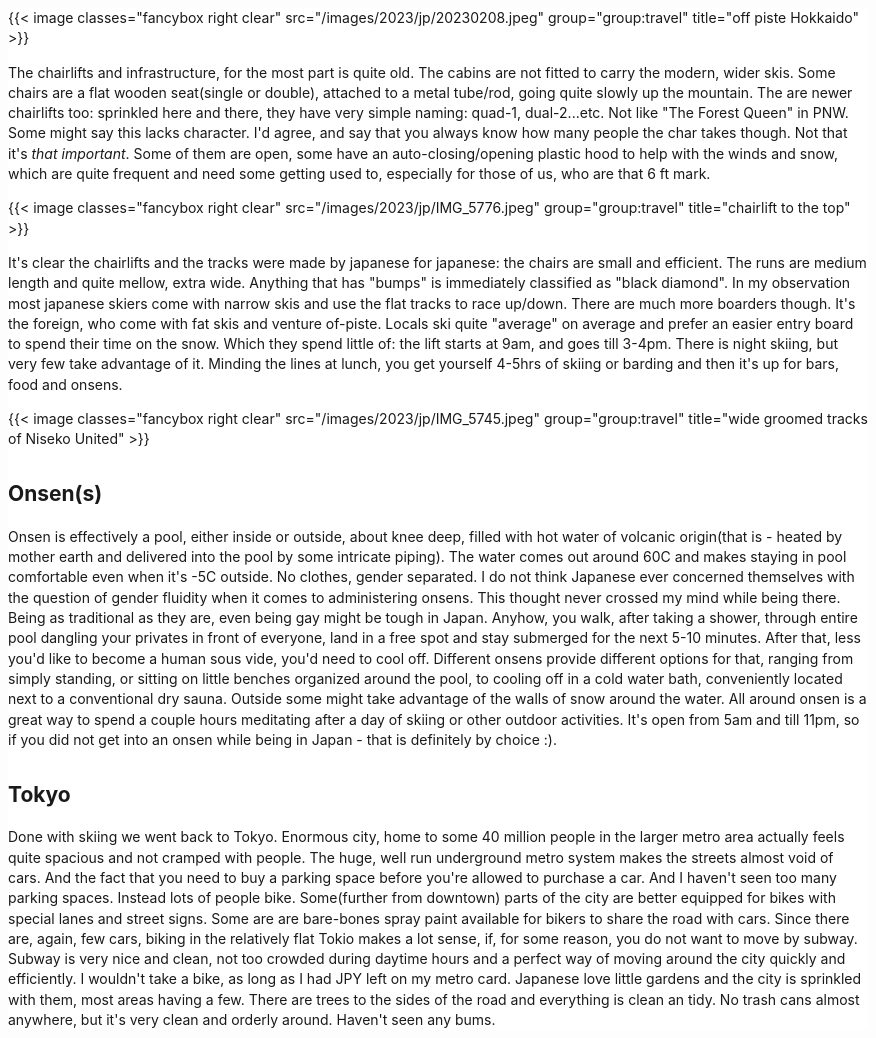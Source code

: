 {{< image classes="fancybox right clear" src="/images/2023/jp/20230208.jpeg" group="group:travel" title="off piste Hokkaido" >}}

The chairlifts and infrastructure, for the most part is quite old. The cabins are not fitted to carry the modern, wider skis. Some chairs are a flat wooden seat(single or double), attached to a metal tube/rod, going quite slowly up the mountain. The are newer chairlifts too: sprinkled here and there, they have very simple naming: quad-1, dual-2...etc. Not like "The Forest Queen" in PNW. Some might say this lacks character. I'd agree, and say that you always know how many people the char takes though. Not that it's _that important_. Some of them are open, some have an auto-closing/opening plastic hood to help with the winds and snow, which are quite frequent and need some getting used to, especially for those of us, who are that 6 ft mark.

{{< image classes="fancybox right clear" src="/images/2023/jp/IMG_5776.jpeg" group="group:travel" title="chairlift to the top" >}}

It's clear the chairlifts and the tracks were made by japanese for japanese: the chairs are small and efficient. The runs are medium length and quite mellow, extra wide. Anything that has "bumps" is immediately classified as "black diamond". In my observation most japanese skiers come with narrow skis and use the flat tracks to race up/down. There are much more boarders though. It's the foreign, who come with fat skis and venture of-piste. Locals ski quite "average" on average and prefer an easier entry board to spend their time on the snow. Which they spend little of: the lift starts at 9am, and goes till 3-4pm. There is night skiing, but very few take advantage of it. Minding the lines at lunch, you get yourself 4-5hrs of skiing or barding and then it's up for bars, food and onsens.

{{< image classes="fancybox right clear" src="/images/2023/jp/IMG_5745.jpeg" group="group:travel" title="wide groomed tracks of Niseko United" >}}

## Onsen(s)

Onsen is effectively a pool, either inside or outside, about knee deep, filled with hot water of volcanic origin(that is - heated by mother earth and delivered into the pool by some intricate piping). The water comes out around 60C and makes staying in pool comfortable even when it's -5C outside. No clothes, gender separated. I do not think Japanese ever concerned themselves with the question of gender fluidity when it comes to administering onsens. This thought never crossed my mind while being there. Being as traditional as they are, even being gay might be tough in Japan. Anyhow, you walk, after taking a shower, through entire pool dangling your privates in front of everyone, land in a free spot and stay submerged for the next 5-10 minutes. After that, less you'd like to become a human sous vide, you'd need to cool off. Different onsens provide different options for that, ranging from simply standing, or sitting on little benches organized around the pool, to cooling off in a cold water bath, conveniently located next to a conventional dry sauna. Outside some might take advantage of the walls of snow around the water. All around onsen is a great way to spend a couple hours meditating after a day of skiing or other outdoor activities. It's open from 5am and till 11pm, so if you did not get into an onsen while being in Japan - that is definitely by choice :).

## Tokyo

Done with skiing we went back to Tokyo. Enormous city, home to some 40 million people in the larger metro area actually feels quite spacious and not cramped with people. The huge, well run underground metro system makes the streets almost void of cars. And the fact that you need to buy a parking space before you're allowed to purchase a car. And I haven't seen too many parking spaces. Instead lots of people bike. Some(further from downtown) parts of the city are better equipped for bikes with special lanes and street signs. Some are are bare-bones spray paint available for bikers to share the road with cars. Since there are, again, few cars, biking in the relatively flat Tokio makes a lot sense, if, for some reason, you do not want to move by subway. Subway is very nice and clean, not too crowded during daytime hours and a perfect way of moving around the city quickly and efficiently. I wouldn't take a bike, as long as I had JPY left on my metro card.
Japanese love little gardens and the city is sprinkled with them, most areas having a few. There are trees to the sides of the road and everything is clean an tidy. No trash cans almost anywhere, but it's very clean and orderly around. Haven't seen any bums.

_EXERCISE BRIEF:_
The entries above need to be repeated word for word, minus their pictures.

_FINISHED EXERCISE:_
Source code

: {{< image classes="fancybox right clear" src="/images/2023/jp/20230208.jpeg" group="group:travel" title="off piste Hokkaido" >}}

The chairlifts and infrastructure, for the most part is quite old. The cabins are not fitted to carry the modern, wider skis. Some chairs are a flat wooden seat(single or double), attached to a metal tube/rod, going quite slowly up the mountain. The are newer chairlifts too: sprinkled here and there, they have very simple naming: quad-1, dual-2...etc. Not like "The Forest Queen" in PNW. Some might say this lacks character. I'd agree, and say that you always know how many people the char takes though. Not that it's _that important_. Some of them are open, some have an auto-closing/opening plastic hood to help with the winds and snow, which are quite frequent and need some getting used to, especially for those of us, who are that 6 ft mark.

{{< image classes="fancybox right clear" src="/images/2023/jp/IMG_5776.jpeg" group="group:travel" title="chairlift to the top" >}}

It's clear the chairlifts and the tracks were made by japanese for japanese: the chairs are small and efficient. The runs are medium length and quite mellow, extra wide. Anything that has "bumps" is immediately classified as "black diamond". In my observation most japanese skiers come with narrow skis and use the flat tracks to race up/down. There are much more boarders though. It's the foreign, who come with fat skis and venture of-piste. Locals ski quite "average" on average and prefer an easier entry board to spend their time on the snow. Which they spend little of: the lift starts at 9am, and goes till 3-4pm. There is night skiing, but very few take advantage of it. Minding the lines at lunch, you get yourself 4-5hrs of skiing or barding and then it's up for bars, food and onsens.

{{< image classes="fancybox right clear" src="/images/2023/jp/IMG_5745.jpeg" group="group:travel" title="wide groomed tracks of Niseko United" >}}

## Onsen(s)

Onsen is effectively a pool, either inside or outside, about knee deep, filled with hot water of volcanic origin(that is - heated by mother earth and delivered into the pool by some intricate piping). The water comes out around 60C and makes staying in pool comfortable even when it's -5C outside. No clothes, gender separated. I do not think Japanese ever concerned themselves with the question of gender fluidity when it comes to administering onsens. This thought never crossed my mind while being there. Being as traditional as they are, even being gay might be tough in Japan. Anyhow, you walk, after taking a shower, through entire pool dangling your privates in front of everyone, land in a free spot and stay submerged for the next 5-10 minutes. After that, less you'd like to become a human sous vide, you'd need to cool off. Different onsens provide different options for that, ranging from simply standing, or sitting on little benches organized around the pool, to cooling off in a cold water bath, conveniently located next to a conventional dry sauna. Outside some might take advantage of the walls of snow around the water. All around onsen is a great way to spend a couple hours meditating after a day of skiing or other outdoor activities. It's open from 5am and till 11pm, so if you did not get into an onsen while being in Japan - that is definitely by choice :).

## Tokyo

Done with skiing we went back to Tokyo. Enormous city, home to some 40 million people in the larger metro area actually feels quite spacious and not cramped with people. The huge, well run underground metro system makes the streets almost void of cars. And the fact that you need to buy a parking space before you're allowed to purchase a car. And I haven't seen too many parking spaces. Instead lots of people bike. Some(further from downtown) parts of the city are better equipped for bikes with special lanes and street signs. Some are are bare-bones spray paint available for bikers to share the road with cars. Since there are, again, few cars, biking in the relatively flat Tokio makes a lot sense, if, for some reason, you do not want to move by subway. Subway is very nice and clean, not too crowded during daytime hours and a perfect way of moving around the city quickly and efficiently. I wouldn't take a bike, as long as I had JPY left on my metro card.
Japanese love little gardens and the city is sprinkled with them, most areas having a few. There are trees to the sides of the road and everything is clean an tidy. No trash cans almost anywhere, but it's very clean and orderly around. Haven't seen any bums.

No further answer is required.